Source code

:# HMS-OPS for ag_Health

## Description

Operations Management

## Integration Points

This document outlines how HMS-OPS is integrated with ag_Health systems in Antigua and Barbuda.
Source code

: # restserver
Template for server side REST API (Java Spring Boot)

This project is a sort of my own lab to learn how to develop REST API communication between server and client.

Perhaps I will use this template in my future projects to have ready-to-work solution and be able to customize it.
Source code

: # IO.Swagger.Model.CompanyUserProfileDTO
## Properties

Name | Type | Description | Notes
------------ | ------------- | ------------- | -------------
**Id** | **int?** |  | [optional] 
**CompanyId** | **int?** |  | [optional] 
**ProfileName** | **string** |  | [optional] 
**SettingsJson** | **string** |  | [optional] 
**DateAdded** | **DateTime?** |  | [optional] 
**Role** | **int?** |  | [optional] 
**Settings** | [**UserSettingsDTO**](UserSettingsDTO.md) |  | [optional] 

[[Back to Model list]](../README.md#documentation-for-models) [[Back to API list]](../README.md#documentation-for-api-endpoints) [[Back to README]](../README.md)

What you need to do: Repeat all of the data exactly.

Result of the exercise:
Source code

:# HMS-OPS for ag_Health

## Description

Operations Management

## Integration Points

This document outlines how HMS-OPS is integrated with ag_Health systems in Antigua and Barbuda.
Source code

: # restserver
Template for server side REST API (Java Spring Boot)

This project is a sort of my own lab to learn how to develop REST API communication between server and client.

Perhaps I will use this template in my future projects to have ready-to-work solution and be able to customize it.
Source code

: # IO.Swagger.Model.CompanyUserProfileDTO
## Properties

Name | Type | Description | Notes
------------ | ------------- | ------------- | -------------
**Id** | **int?** |  | [optional] 
**CompanyId** | **int?** |  | [optional] 
**ProfileName** | **string** |  | [optional] 
**SettingsJson** | **string** |  | [optional] 
**DateAdded** | **DateTime?** |  | [optional] 
**Role** | **int?** |  | [optional] 
**Settings** | [**UserSettingsDTO**](UserSettingsDTO.md) |  | [optional] 

[[Back to Model list]](../README.md#documentation-for-models) [[Back to API list]](../README.md#documentation-for-api-endpoints) [[Back to README]](../README.md)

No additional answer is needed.